El Día de Guy Fawkes varios niños se habían deslizado en la posada mientras Dick y su mujer dormían profundamente. Subiendo por las escaleras traseras llegaron al altillo que daba a la viga. Sacaron al herrero del palo que lo sostenía (pues ya estaba flojo de tanta payasada a través de los años), lo llevaron al cementerio de la iglesia St. Rules y lo enterraron.
– Pobre herrero – se había lamentado la señora Withersby desde su puesto junto al fuego en la posada -, ni siquiera un entierro cristiano, lo enterraron donde están los perros. Mala suerte para todos, hágame caso. Pobre herrero.
Como los poderes oraculares de la señora Withersby habían sido algo reducidos por el gin, pocos le prestaron atención. Pero es cierto que trajo mala suerte. Una noche antes del descubrimiento del cuerpo del señor Ainsley, habían hallado otro cadáver en una posada a un kilómetro y medio de la calle principal de Long Piddleton. Era el cuerpo de un tal William Small.
Ante la noticia de que había un asesino suelto, la gente del pueblo no se apartaba de sus casas y sus hogares, algo que de todos modos la nieve los habría obligado a hacer. Hacía dos días que nevaba en todo Northamptonshire, en realidad, en todo el norte de Inglaterra. Una nieve hermosa, suave, que se acumulaba en los techos y se acomodaba en las esquinas de las ventanas, cuyos vidrios se convertían en cuadrados de oro y rubí debido al reflejo del fuego del hogar. La nieve que caía y el humo que se elevaba de las chimeneas hacían de Long Piddleton una postal de Navidad, a pesar del reciente asesinato.
La mañana del 19 de diciembre la nevada cesó y un sol brillante se mostró lo suficiente como para permitir que se vieran las cabañas pintadas casi con profusión. La calle principal era, hasta el puente, fascinante, o seductora, o fantasmagórica, según el gusto de cada uno. Parecía haber sido decorada por una convención de pintores locos. Quizás aburridos por la piedra caliza habitual en la región de Northamptonshire, se pusieron a jugar con colores vivos: un atisbo de rojo por aquí, un amarillo frutal allí, y, más allá, un resplandor verdoso que se convertía en una pincelada de esmeralda. Cuando el sol estaba en el cenit la calle resplandecía. La luz del sol daba al puente color bermejo una intensidad tal que parecía casi caoba. Para los niños era como caminar entre pastillas de goma hacia un puente de chocolate.
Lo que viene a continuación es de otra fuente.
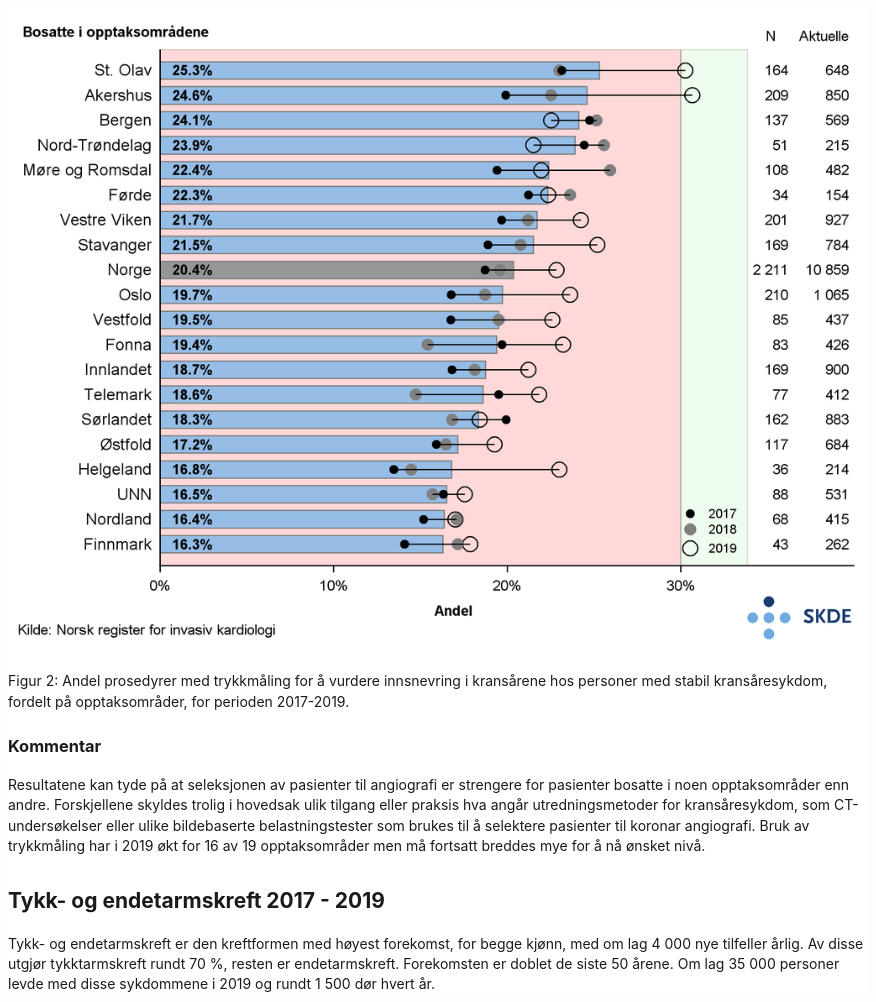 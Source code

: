![kvalitet invasiv kardio 2](../../public/img/kvalitet/kvalitet_invasiv_kardio_2.png)

Figur 2: Andel prosedyrer med trykkmåling for å vurdere innsnevring i kransårene hos personer med stabil kransåresykdom, fordelt på opptaksområder, for perioden 2017-2019.

### Kommentar

Resultatene kan tyde på at seleksjonen av pasienter til angiografi er strengere for pasienter bosatte i noen opptaksområder enn andre. Forskjellene skyldes trolig i hovedsak ulik tilgang eller praksis hva angår utredningsmetoder for kransåresykdom, som CT-undersøkelser eller ulike bildebaserte belastningstester som brukes til å selektere pasienter til koronar angiografi. Bruk av trykkmåling har i 2019 økt for 16 av 19 opptaksområder men må fortsatt breddes mye for å nå ønsket nivå.

## Tykk- og endetarmskreft 2017 - 2019

Tykk- og endetarmskreft er den kreftformen med høyest forekomst, for begge kjønn, med om lag 4 000 nye tilfeller årlig. Av disse utgjør tykktarmskreft rundt 70 %, resten er endetarmskreft. Forekomsten er doblet de siste 50 årene. Om lag 35 000 personer levde med disse sykdommene i 2019 og rundt 1 500 dør hvert år.
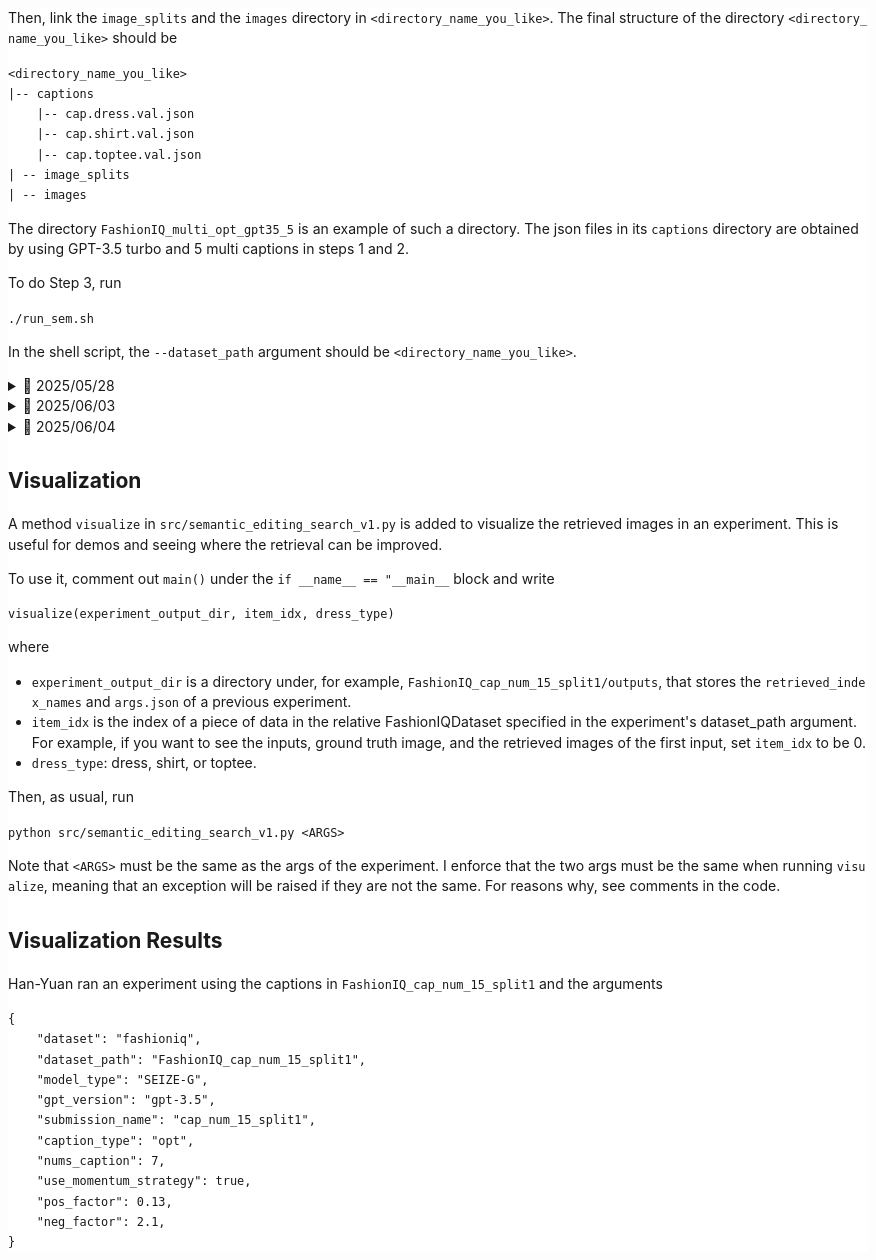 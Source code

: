 Then, link the `image_splits` and the `images` directory in `<directory_name_you_like>`. The final structure of the directory `<directory_name_you_like>` should be
```
<directory_name_you_like>
|-- captions
    |-- cap.dress.val.json
    |-- cap.shirt.val.json
    |-- cap.toptee.val.json
| -- image_splits
| -- images
```
The directory `FashionIQ_multi_opt_gpt35_5` is an example of such a directory. The json files in its `captions` directory are obtained by using GPT-3.5 turbo and 5 multi captions in steps 1 and 2. 

To do Step 3, run
```
./run_sem.sh
```
In the shell script, the `--dataset_path` argument should be `<directory_name_you_like>`.


<details><summary>📅 2025/05/28 </summary></details>

<details><summary>📅 2025/06/03 </summary></details>

<details><summary>📅 2025/06/04 </summary></details>

## Visualization
A method `visualize` in `src/semantic_editing_search_v1.py` is added to visualize the retrieved images in an experiment. This is useful for demos and seeing where the retrieval can be improved. 

To use it, comment out `main()` under the `if __name__ == "__main__` block and write
```
visualize(experiment_output_dir, item_idx, dress_type)
```
where 
- `experiment_output_dir` is a directory under, for example, `FashionIQ_cap_num_15_split1/outputs`, that stores the `retrieved_index_names` and `args.json` of a previous experiment. 
- `item_idx` is the index of a piece of data in the relative FashionIQDataset specified in the experiment's dataset_path argument. For example, if you want to see the inputs, ground truth image, and the retrieved images of the first input, set `item_idx` to be 0.
- `dress_type`: dress, shirt, or toptee. 

Then, as usual, run
```
python src/semantic_editing_search_v1.py <ARGS>
```
Note that `<ARGS>` must be the same as the args of the experiment. I enforce that the two args must be the same when running `visualize`, meaning that an exception will be raised if they are not the same. For reasons why, see comments in the code.

## Visualization Results
Han-Yuan ran an experiment using the captions in `FashionIQ_cap_num_15_split1` and the arguments
```
{
    "dataset": "fashioniq",
    "dataset_path": "FashionIQ_cap_num_15_split1",
    "model_type": "SEIZE-G",
    "gpt_version": "gpt-3.5",
    "submission_name": "cap_num_15_split1",
    "caption_type": "opt",
    "nums_caption": 7,
    "use_momentum_strategy": true,
    "pos_factor": 0.13,
    "neg_factor": 2.1,
}
```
Extraño lugar para un crimen, por no decir dos.
– ¿Podría decirme qué ocurrió, señor, las circunstancias en que fue hallado el cuerpo? – preguntó el inspector Charles Pratt, de la policía de Northamptonshire, que había estado en Long Piddleton también el día anterior.
Melrose Plant explicó lo ocurrido, mientras el agente Pluck tomaba notas diligentemente. Pluck era tan delgado que parecía esquelético, pero tenía una cara querúbica, rosada, más rosada aún por el frío del invierno, que lo asemejaba a una manzana en un palito. Era un buen hombre, aunque un poco chismoso.
– Por lo que usted sabe, entonces, este Ainsley era forastero en la región. Como el otro… – Pratt consultó su libreta y la cerró -, William Small.
– Por lo que yo sé, sí – dijo Melrose Plant.
El inspector Pratt ladeó la cabeza y miró a Plant con sus ojos azules y suaves que parecían inocentes pero que, a Melrose no le cabía duda, estaban lejos de serlo.
– ¿Entonces tiene razones para creer que estos hombres no eran desconocidos entre sí, señor?
Melrose levantó una ceja.
– Naturalmente, inspector. ¿Usted no?
– Sírveme un whisky, Dick. Puro, por favor.
Después de que Pratt se fue llevándose consigo a su equipo de laboratorio, Melrose Plant y Dick Scroggs se quedaron otra vez solos en la posada Jack and Hammer.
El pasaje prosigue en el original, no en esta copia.